Даже стекла задребезжали.
Тобольцев так и вскочил.
– Стёпушка, что это значит?
Он опять уловил необычайную вибрацию в этом голосе.
– Боже мой!.. Как это у тебя талантливо вышло, Стёпушка! Ни один актер не скажет…
Стараясь маскировать волнение, Потапов рассказал, как он год назад читал рабочим «Гамлета». Три вечера посвятили чтению.
– И неужели все понимали?
– А ты как думаешь?.. Без комментарий все, если не считать исторической стороны, конечно. Вот тебе, Андрей, мое завещание: коли актером будешь, играй только на заводах да на фабриках. Более благодарной публики не найдешь. Да и свое дело облагородишь.
– А хорошо это у тебя выходило – «Быть или не быть?»
– Э, брат! Как выходило, так и выходило… Меня ведь не критиканы слушали. Слова не проронили… А вот удался мне лучше всего монолог отца ГамлетаТеии… Загудел, знаешь, я, как шмель, на всю комнату.
И на них, представь, впечатление очень сильное произвел…
– ещё бы! – крикнул Тобольцев, и глаза его блестели.
– Ну, так вот… Вспомнил я эти слова… А так как будущее нам неизвестно, вообще… поэтому… «Прощай, прощай, прощай!.. И помни обо мне!..»
И на этот раз голос его задрожал уже заметно.
Точно сила какая толкнула Тобольцева к Потапову. Они крепко обнялись.
И когда в коридоре замерли тяжелые шаги Степана, Тобольцева опять, как ночью, охватило предчувствие какого-то несчастия.
И предчувствие не обмануло.
Смелость и находчивость Потапова долго помогали ему лавировать между Сциллой и Харибдой[32]. Но наконец пробил и его час… Он был прослежен давно искавшими его сыщиками, когда агитировал на одном крупном заводе в Москве. Его арестовали и сослали в Якутскую область.
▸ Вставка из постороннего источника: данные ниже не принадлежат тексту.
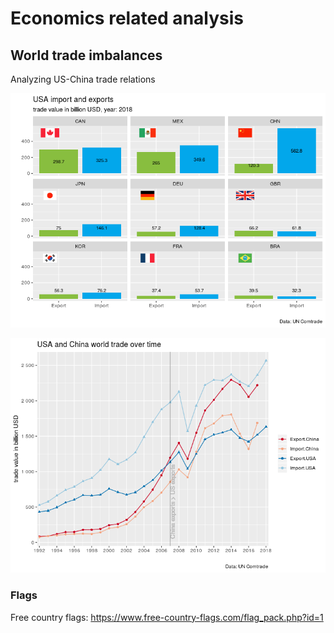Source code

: # Economics related analysis

## World trade imbalances

Analyzing US-China trade relations

![](trade-imbalances/graphs/us_trade.png)

![](trade-imbalances/graphs/overtime.png)

### Flags

Free country flags: https://www.free-country-flags.com/flag_pack.php?id=1
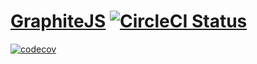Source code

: # [GraphiteJS](http://graphitejs.com) [![CircleCI Status](https://circleci.com/gh/graphitejs/graphitejs.svg?style=shield&circle-token=:circle-token)](https://circleci.com/gh/graphitejs/graphitejs)
[![codecov](https://codecov.io/gh/graphitejs/graphitejs/branch/master/graph/badge.svg)](https://codecov.io/gh/graphitejs/graphitejs)
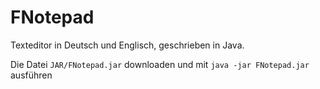 # FNotepad

Texteditor in Deutsch und Englisch, geschrieben in Java.

Die Datei `JAR/FNotepad.jar` downloaden und mit `java -jar FNotepad.jar` ausführen
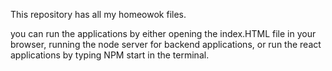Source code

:This repository has all my homeowok files.

you can run the applications by either opening the index.HTML file in your browser, running the node server for backend applications, or run the react applications by typing NPM start in the terminal. 
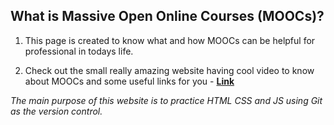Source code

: ## What is Massive Open Online Courses (MOOCs)? 
1. This page is created to know what and how MOOCs can be helpful for professional in todays life.

2. Check out the small really amazing website having cool video to know about MOOCs and some useful links for you - **[Link](https://mukulmilind.github.io/MOOCs/)**

*The main purpose of this website is to practice HTML CSS and JS using Git as the version control.*
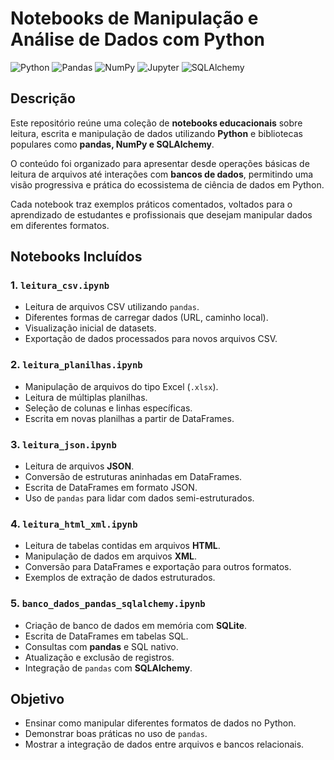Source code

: # Notebooks de Manipulação e Análise de Dados com Python

![Python](https://img.shields.io/badge/Python-Linguagem-3776AB?style=flat-square&logo=python)
![Pandas](https://img.shields.io/badge/Pandas-Manipulação%20de%20Dados-150458?style=flat-square&logo=pandas)
![NumPy](https://img.shields.io/badge/NumPy-Cálculos%20Numéricos-013243?style=flat-square&logo=numpy)
![Jupyter](https://img.shields.io/badge/Jupyter-Notebook-F37626?style=flat-square&logo=jupyter)
![SQLAlchemy](https://img.shields.io/badge/SQLAlchemy-Banco%20de%20Dados-D71F00?style=flat-square&logo=sqlite)

## Descrição

Este repositório reúne uma coleção de **notebooks educacionais** sobre leitura, escrita e manipulação de dados utilizando **Python** e bibliotecas populares como **pandas, NumPy e SQLAlchemy**.  

O conteúdo foi organizado para apresentar desde operações básicas de leitura de arquivos até interações com **bancos de dados**, permitindo uma visão progressiva e prática do ecossistema de ciência de dados em Python.  

Cada notebook traz exemplos práticos comentados, voltados para o aprendizado de estudantes e profissionais que desejam manipular dados em diferentes formatos.

## Notebooks Incluídos

### 1. `leitura_csv.ipynb`
- Leitura de arquivos CSV utilizando `pandas`.
- Diferentes formas de carregar dados (URL, caminho local).
- Visualização inicial de datasets.
- Exportação de dados processados para novos arquivos CSV.

### 2. `leitura_planilhas.ipynb`
- Manipulação de arquivos do tipo Excel (`.xlsx`).
- Leitura de múltiplas planilhas.
- Seleção de colunas e linhas específicas.
- Escrita em novas planilhas a partir de DataFrames.

### 3. `leitura_json.ipynb`
- Leitura de arquivos **JSON**.
- Conversão de estruturas aninhadas em DataFrames.
- Escrita de DataFrames em formato JSON.
- Uso de `pandas` para lidar com dados semi-estruturados.

### 4. `leitura_html_xml.ipynb`
- Leitura de tabelas contidas em arquivos **HTML**.
- Manipulação de dados em arquivos **XML**.
- Conversão para DataFrames e exportação para outros formatos.
- Exemplos de extração de dados estruturados.

### 5. `banco_dados_pandas_sqlalchemy.ipynb`
- Criação de banco de dados em memória com **SQLite**.
- Escrita de DataFrames em tabelas SQL.
- Consultas com **pandas** e SQL nativo.
- Atualização e exclusão de registros.
- Integração de `pandas` com **SQLAlchemy**.

## Objetivo

- Ensinar como manipular diferentes formatos de dados no Python.  
- Demonstrar boas práticas no uso de `pandas`.  
- Mostrar a integração de dados entre arquivos e bancos relacionais.  
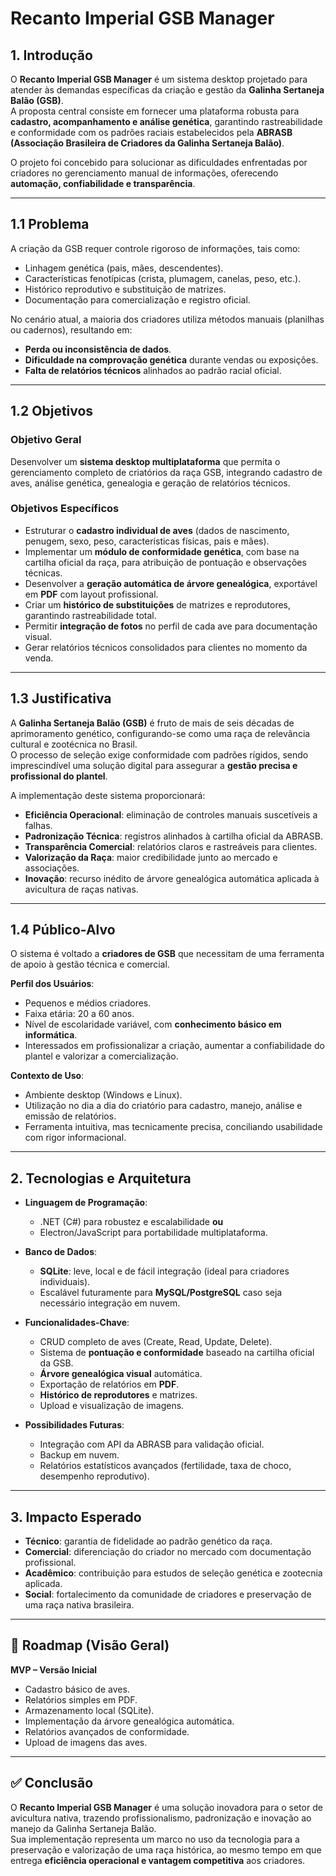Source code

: # Recanto Imperial GSB Manager

## 1. Introdução  

O **Recanto Imperial GSB Manager** é um sistema desktop projetado para atender às demandas específicas da criação e gestão da **Galinha Sertaneja Balão (GSB)**.  
A proposta central consiste em fornecer uma plataforma robusta para **cadastro, acompanhamento e análise genética**, garantindo rastreabilidade e conformidade com os padrões raciais estabelecidos pela **ABRASB (Associação Brasileira de Criadores da Galinha Sertaneja Balão)**.  

O projeto foi concebido para solucionar as dificuldades enfrentadas por criadores no gerenciamento manual de informações, oferecendo **automação, confiabilidade e transparência**.  

---

## 1.1 Problema  

A criação da GSB requer controle rigoroso de informações, tais como:  
- Linhagem genética (pais, mães, descendentes).  
- Características fenotípicas (crista, plumagem, canelas, peso, etc.).  
- Histórico reprodutivo e substituição de matrizes.  
- Documentação para comercialização e registro oficial.  

No cenário atual, a maioria dos criadores utiliza métodos manuais (planilhas ou cadernos), resultando em:  
- **Perda ou inconsistência de dados**.  
- **Dificuldade na comprovação genética** durante vendas ou exposições.  
- **Falta de relatórios técnicos** alinhados ao padrão racial oficial.  

---

## 1.2 Objetivos  

### Objetivo Geral  
Desenvolver um **sistema desktop multiplataforma** que permita o gerenciamento completo de criatórios da raça GSB, integrando cadastro de aves, análise genética, genealogia e geração de relatórios técnicos.  

### Objetivos Específicos  
- Estruturar o **cadastro individual de aves** (dados de nascimento, penugem, sexo, peso, características físicas, pais e mães).  
- Implementar um **módulo de conformidade genética**, com base na cartilha oficial da raça, para atribuição de pontuação e observações técnicas.  
- Desenvolver a **geração automática de árvore genealógica**, exportável em **PDF** com layout profissional.  
- Criar um **histórico de substituições** de matrizes e reprodutores, garantindo rastreabilidade total.  
- Permitir **integração de fotos** no perfil de cada ave para documentação visual.  
- Gerar relatórios técnicos consolidados para clientes no momento da venda.  

---

## 1.3 Justificativa  

A **Galinha Sertaneja Balão (GSB)** é fruto de mais de seis décadas de aprimoramento genético, configurando-se como uma raça de relevância cultural e zootécnica no Brasil.  
O processo de seleção exige conformidade com padrões rígidos, sendo imprescindível uma solução digital para assegurar a **gestão precisa e profissional do plantel**.  

A implementação deste sistema proporcionará:  
- **Eficiência Operacional**: eliminação de controles manuais suscetíveis a falhas.  
- **Padronização Técnica**: registros alinhados à cartilha oficial da ABRASB.  
- **Transparência Comercial**: relatórios claros e rastreáveis para clientes.  
- **Valorização da Raça**: maior credibilidade junto ao mercado e associações.  
- **Inovação**: recurso inédito de árvore genealógica automática aplicada à avicultura de raças nativas.  

---

## 1.4 Público-Alvo  

O sistema é voltado a **criadores de GSB** que necessitam de uma ferramenta de apoio à gestão técnica e comercial.  

**Perfil dos Usuários**:  
- Pequenos e médios criadores.  
- Faixa etária: 20 a 60 anos.  
- Nível de escolaridade variável, com **conhecimento básico em informática**.  
- Interessados em profissionalizar a criação, aumentar a confiabilidade do plantel e valorizar a comercialização.  

**Contexto de Uso**:  
- Ambiente desktop (Windows e Linux).  
- Utilização no dia a dia do criatório para cadastro, manejo, análise e emissão de relatórios.  
- Ferramenta intuitiva, mas tecnicamente precisa, conciliando usabilidade com rigor informacional.  

---

## 2. Tecnologias e Arquitetura  

- **Linguagem de Programação**:  
  - .NET (C#) para robustez e escalabilidade **ou**  
  - Electron/JavaScript para portabilidade multiplataforma.  

- **Banco de Dados**:  
  - **SQLite**: leve, local e de fácil integração (ideal para criadores individuais).  
  - Escalável futuramente para **MySQL/PostgreSQL** caso seja necessário integração em nuvem.  

- **Funcionalidades-Chave**:  
  - CRUD completo de aves (Create, Read, Update, Delete).  
  - Sistema de **pontuação e conformidade** baseado na cartilha oficial da GSB.  
  - **Árvore genealógica visual** automática.  
  - Exportação de relatórios em **PDF**.  
  - **Histórico de reprodutores** e matrizes.  
  - Upload e visualização de imagens.  

- **Possibilidades Futuras**:  
  - Integração com API da ABRASB para validação oficial.  
  - Backup em nuvem.  
  - Relatórios estatísticos avançados (fertilidade, taxa de choco, desempenho reprodutivo).  

---

## 3. Impacto Esperado  

- **Técnico**: garantia de fidelidade ao padrão genético da raça.  
- **Comercial**: diferenciação do criador no mercado com documentação profissional.  
- **Acadêmico**: contribuição para estudos de seleção genética e zootecnia aplicada.  
- **Social**: fortalecimento da comunidade de criadores e preservação de uma raça nativa brasileira.  

---

## 📌 Roadmap (Visão Geral)  

**MVP – Versão Inicial**  
   - Cadastro básico de aves.  
   - Relatórios simples em PDF.  
   - Armazenamento local (SQLite).    
   - Implementação da árvore genealógica automática.  
   - Relatórios avançados de conformidade.  
   - Upload de imagens das aves.  

---

## ✅ Conclusão  

O **Recanto Imperial GSB Manager** é uma solução inovadora para o setor de avicultura nativa, trazendo profissionalismo, padronização e inovação ao manejo da Galinha Sertaneja Balão.  
Sua implementação representa um marco no uso da tecnologia para a preservação e valorização de uma raça histórica, ao mesmo tempo em que entrega **eficiência operacional e vantagem competitiva** aos criadores.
Тобольцеву это несчастие казалось непоправимым. Сам он уцелел случайно, только потому, что Потапов, давно подозревавший «слежку», прекратил свои визиты.
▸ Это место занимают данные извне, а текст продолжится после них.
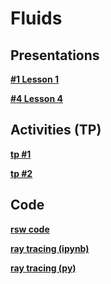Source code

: 

#  Fluids

##  Presentations


**[#1 Lesson 1 ][p1]**  

  [p1]: Fluid1_2019.pdf


**[#4 Lesson 4 ][p4]**  

  [p4]: Fluid4_2019.pdf


  
##  Activities (TP)

**[tp #1 ][a1]**  

  [a1]: Activity1.pdf

**[tp #2 ][a2]**  

  [a2]: Activity2.pdf
  
  
##  Code

**[rsw code ][c1]**  

  [c1]: rsw.py


**[ray tracing (ipynb) ][c2]**  

  [c2]: https://github.com/Mesharou/mesharou.github.io/blob/master/Fluid/ray_tracing.ipynb
  
 
**[ray tracing (py) ][c3]**  

  [c3]: ray_tracing.py
  
  
   
  
  
  
  
  
  
  
  
  
  
  
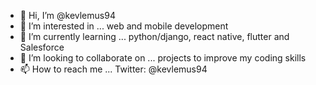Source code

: - 👋 Hi, I’m @kevlemus94
- 👀 I’m interested in ... web and mobile development
- 🌱 I’m currently learning ... python/django, react native, flutter and Salesforce
- 💞️ I’m looking to collaborate on ... projects to improve my coding skills
- 📫 How to reach me ... Twitter: @kevlemus94

<!---
kevlemus94/kevlemus94 is a ✨ special ✨ repository because its `README.md` (this file) appears on your GitHub profile.
You can click the Preview link to take a look at your changes.
--->
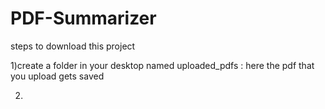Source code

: # PDF-Summarizer

steps to download this project

1)create a folder in your desktop named uploaded_pdfs : here the pdf that you upload gets saved

2)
А утром, не успел Капитон Кириллыч заявиться в контору на Никольской, как нагрянула полиция и начался обыск.
С Капитоном чуть удар не сделался. Само собой разумеется, на складах ничего не нашли; из допроса хозяев и арестованных приказчиков (их выпустили на другой день) выяснилось, что Потапов сюда редко заглядывал. Тобольцевых больше не беспокоили. Но ужас, пережитый Анной Порфирьевной за эти трое суток, она никогда уже не могла забыть.
Тобольцев, по её просьбе, переехал домой, в Таганку.
– Вот тебе деньги, выезжай за границу, – сказала она ему через неделю. – Я уже все устроила. Паспорт тебе через два дня готов будет. Успокой мою душу! Ночей не сплю…
Ей не пришлось настаивать. Ехать за границу давно было заветной мечтой Тобольцева. И братья вздохнули свободнее, когда он уехал наконец. По волнению матери они догадались о близости Андрея к этому «прохвосту» и «разбойнику».
Жалели Потапова только Анна Порфирьевна и нянюшка, она не раз пролила слезу о «бедной сироте Стёпушке» Анна Порфирьевна нашла возможность снабдить Потапова большой суммой денег, накупила ему валенок, белья, плед, послала прекрасную шубу. Потапов был тронут до слез.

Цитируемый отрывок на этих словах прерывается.